# ACTION ITEM
Without the images, output each record below as it stands.

# MATERIAL FOR THIS EXERCISE
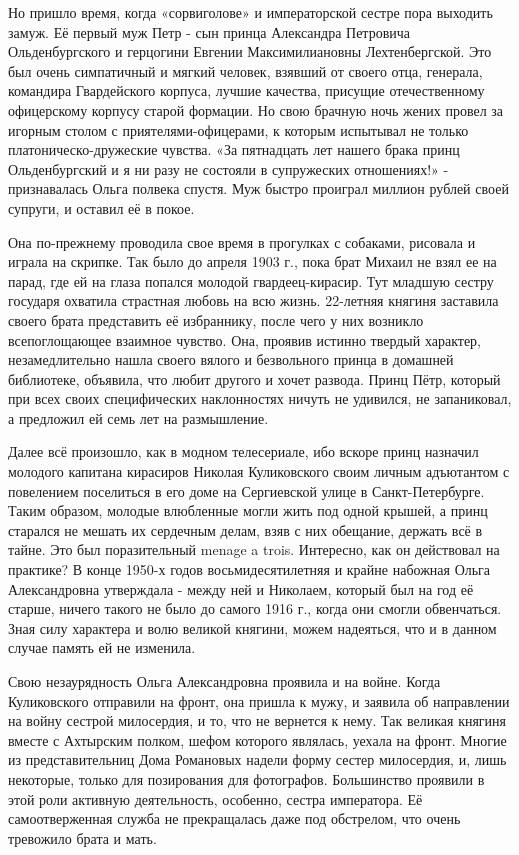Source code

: Но пришло время, когда «сорвиголове» и императорской сестре пора выходить
замуж. Её первый муж Петр - сын принца Александра Петровича Ольденбургского и
герцогини Евгении Максимилиановны Лехтенбергской. Это был очень симпатичный и
мягкий человек, взявший от своего отца, генерала, командира Гвардейского
корпуса, лучшие качества, присущие отечественному офицерскому корпусу старой
формации. Но свою брачную ночь жених провел за игорным столом с
приятелями-офицерами, к которым испытывал не только платоническо-дружеские
чувства. «За пятнадцать лет нашего брака принц Ольденбургский и я ни разу не
состояли в супружеских отношениях!» - признавалась Ольга полвека спустя. Муж
быстро проиграл миллион рублей своей супруги, и оставил её в покое. 

Она по-прежнему проводила свое время в прогулках
с собаками, рисовала и играла на скрипке. Так было до апреля 1903 г., пока брат
Михаил не взял ее на парад, где ей на глаза попался молодой гвардеец-кирасир.
Тут младшую сестру государя охватила страстная любовь на всю жизнь. 22-летняя
княгиня заставила своего брата представить её избраннику, после чего у них
возникло всепоглощающее взаимное чувство. Она, проявив истинно твердый
характер, незамедлительно нашла своего вялого и безвольного принца в домашней
библиотеке, объявила, что любит другого и хочет развода. Принц Пётр, который
при всех своих специфических наклонностях ничуть не удивился, не запаниковал, а
предложил ей семь лет на размышление. 


Далее всё произошло, как в модном
телесериале, ибо вскоре принц назначил молодого капитана кирасиров Николая
Куликовского своим личным адъютантом с повелением поселиться в его доме на
Сергиевской улице в Санкт-Петербурге. Таким образом, молодые влюбленные могли
жить под одной крышей, а принц старался не мешать их сердечным делам, взяв с
них обещание, держать всё в тайне. Это был поразительный menage a trois.
Интересно, как он действовал на практике? В конце 1950-х годов
восьмидесятилетняя и крайне набожная Ольга Александровна утверждала - между ней
и Николаем, который был на год её старше, ничего такого не было до самого 1916
г., когда они смогли обвенчаться. Зная силу характера и волю великой княгини,
можем надеяться, что и в данном случае память ей не изменила.

Свою незаурядность Ольга Александровна проявила и на войне. Когда Куликовского
отправили на фронт, она пришла к мужу, и заявила об направлении на войну
сестрой милосердия, и то, что не вернется к нему. Так великая княгиня вместе с
Ахтырским полком, шефом которого являлась, уехала на фронт. Многие из
представительниц Дома Романовых надели форму сестер милосердия, и, лишь
некоторые, только для позирования для фотографов. Большинство проявили в этой
роли активную деятельность, особенно, сестра императора. Её самоотверженная
служба не прекращалась даже под обстрелом, что очень тревожило брата и мать.

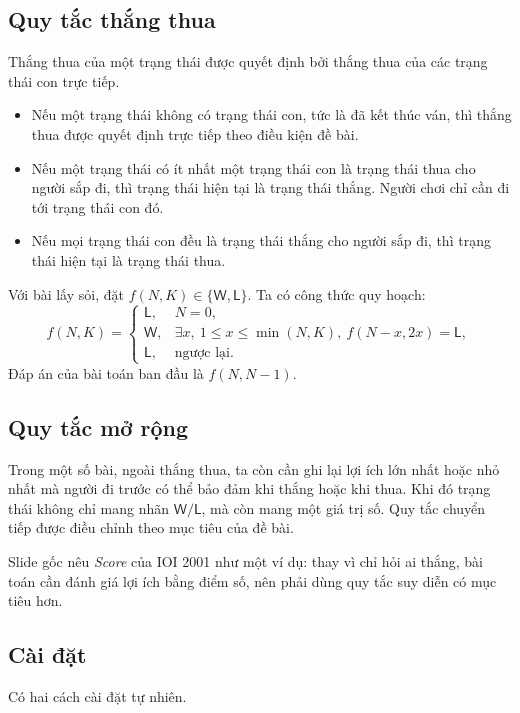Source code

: \documentclass[11pt]{article}
\newcommand{\Win}{\mathsf{W}}
\newcommand{\Lose}{\mathsf{L}}
\begin{document}
\subsection{Quy tắc thắng thua}

Thắng thua của một trạng thái được quyết định bởi thắng thua của các trạng
thái con trực tiếp.

\begin{itemize}
  \item Nếu một trạng thái không có trạng thái con, tức là đã kết thúc ván,
  thì thắng thua được quyết định trực tiếp theo điều kiện đề bài.
  \item Nếu một trạng thái có ít nhất một trạng thái con là trạng thái thua
  cho người sắp đi, thì trạng thái hiện tại là trạng thái thắng. Người chơi
  chỉ cần đi tới trạng thái con đó.
  \item Nếu mọi trạng thái con đều là trạng thái thắng cho người sắp đi, thì
  trạng thái hiện tại là trạng thái thua.
\end{itemize}

Với bài lấy sỏi, đặt \(f(N,K)\in\{\Win,\Lose\}\). Ta có công thức quy hoạch:
\[
f(N,K)=
\begin{cases}
\Lose, & N=0,\\
\Win, & \exists x,\ 1\le x\le \min(N,K),\
        f(N-x,2x)=\Lose,\\
\Lose, & \text{ngược lại.}
\end{cases}
\]
Đáp án của bài toán ban đầu là \(f(N,N-1)\).

\subsection{Quy tắc mở rộng}

Trong một số bài, ngoài thắng thua, ta còn cần ghi lại lợi ích lớn nhất hoặc
nhỏ nhất mà người đi trước có thể bảo đảm khi thắng hoặc khi thua. Khi đó
trạng thái không chỉ mang nhãn \(\Win/\Lose\), mà còn mang một giá trị số.
Quy tắc chuyển tiếp được điều chỉnh theo mục tiêu của đề bài.

Slide gốc nêu \textit{Score} của IOI 2001 như một ví dụ: thay vì chỉ hỏi ai
thắng, bài toán cần đánh giá lợi ích bằng điểm số, nên phải dùng quy tắc suy
diễn có mục tiêu hơn.

\subsection{Cài đặt}

Có hai cách cài đặt tự nhiên.
\end{document}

# ANSWER TO THIS PROBLEM
Source code

: Но пришло время, когда «сорвиголове» и императорской сестре пора выходить
замуж. Её первый муж Петр - сын принца Александра Петровича Ольденбургского и
герцогини Евгении Максимилиановны Лехтенбергской. Это был очень симпатичный и
мягкий человек, взявший от своего отца, генерала, командира Гвардейского
корпуса, лучшие качества, присущие отечественному офицерскому корпусу старой
формации. Но свою брачную ночь жених провел за игорным столом с
приятелями-офицерами, к которым испытывал не только платоническо-дружеские
чувства. «За пятнадцать лет нашего брака принц Ольденбургский и я ни разу не
состояли в супружеских отношениях!» - признавалась Ольга полвека спустя. Муж
быстро проиграл миллион рублей своей супруги, и оставил её в покое. 

Она по-прежнему проводила свое время в прогулках
с собаками, рисовала и играла на скрипке. Так было до апреля 1903 г., пока брат
Михаил не взял ее на парад, где ей на глаза попался молодой гвардеец-кирасир.
Тут младшую сестру государя охватила страстная любовь на всю жизнь. 22-летняя
княгиня заставила своего брата представить её избраннику, после чего у них
возникло всепоглощающее взаимное чувство. Она, проявив истинно твердый
характер, незамедлительно нашла своего вялого и безвольного принца в домашней
библиотеке, объявила, что любит другого и хочет развода. Принц Пётр, который
при всех своих специфических наклонностях ничуть не удивился, не запаниковал, а
предложил ей семь лет на размышление. 


Далее всё произошло, как в модном
телесериале, ибо вскоре принц назначил молодого капитана кирасиров Николая
Куликовского своим личным адъютантом с повелением поселиться в его доме на
Сергиевской улице в Санкт-Петербурге. Таким образом, молодые влюбленные могли
жить под одной крышей, а принц старался не мешать их сердечным делам, взяв с
них обещание, держать всё в тайне. Это был поразительный menage a trois.
Интересно, как он действовал на практике? В конце 1950-х годов
восьмидесятилетняя и крайне набожная Ольга Александровна утверждала - между ней
и Николаем, который был на год её старше, ничего такого не было до самого 1916
г., когда они смогли обвенчаться. Зная силу характера и волю великой княгини,
можем надеяться, что и в данном случае память ей не изменила.

Свою незаурядность Ольга Александровна проявила и на войне. Когда Куликовского
отправили на фронт, она пришла к мужу, и заявила об направлении на войну
сестрой милосердия, и то, что не вернется к нему. Так великая княгиня вместе с
Ахтырским полком, шефом которого являлась, уехала на фронт. Многие из
представительниц Дома Романовых надели форму сестер милосердия, и, лишь
некоторые, только для позирования для фотографов. Большинство проявили в этой
роли активную деятельность, особенно, сестра императора. Её самоотверженная
служба не прекращалась даже под обстрелом, что очень тревожило брата и мать.

Source code

: \documentclass[11pt]{article}
\newcommand{\Win}{\mathsf{W}}
\newcommand{\Lose}{\mathsf{L}}
\begin{document}
\subsection{Quy tắc thắng thua}

Thắng thua của một trạng thái được quyết định bởi thắng thua của các trạng
thái con trực tiếp.

\begin{itemize}
  \item Nếu một trạng thái không có trạng thái con, tức là đã kết thúc ván,
  thì thắng thua được quyết định trực tiếp theo điều kiện đề bài.
  \item Nếu một trạng thái có ít nhất một trạng thái con là trạng thái thua
  cho người sắp đi, thì trạng thái hiện tại là trạng thái thắng. Người chơi
  chỉ cần đi tới trạng thái con đó.
  \item Nếu mọi trạng thái con đều là trạng thái thắng cho người sắp đi, thì
  trạng thái hiện tại là trạng thái thua.
\end{itemize}

Với bài lấy sỏi, đặt \(f(N,K)\in\{\Win,\Lose\}\). Ta có công thức quy hoạch:
\[
f(N,K)=
\begin{cases}
\Lose, & N=0,\\
\Win, & \exists x,\ 1\le x\le \min(N,K),\
        f(N-x,2x)=\Lose,\\
\Lose, & \text{ngược lại.}
\end{cases}
\]
Đáp án của bài toán ban đầu là \(f(N,N-1)\).

\subsection{Quy tắc mở rộng}

Trong một số bài, ngoài thắng thua, ta còn cần ghi lại lợi ích lớn nhất hoặc
nhỏ nhất mà người đi trước có thể bảo đảm khi thắng hoặc khi thua. Khi đó
trạng thái không chỉ mang nhãn \(\Win/\Lose\), mà còn mang một giá trị số.
Quy tắc chuyển tiếp được điều chỉnh theo mục tiêu của đề bài.

Slide gốc nêu \textit{Score} của IOI 2001 như một ví dụ: thay vì chỉ hỏi ai
thắng, bài toán cần đánh giá lợi ích bằng điểm số, nên phải dùng quy tắc suy
diễn có mục tiêu hơn.

\subsection{Cài đặt}

Có hai cách cài đặt tự nhiên.
\end{document}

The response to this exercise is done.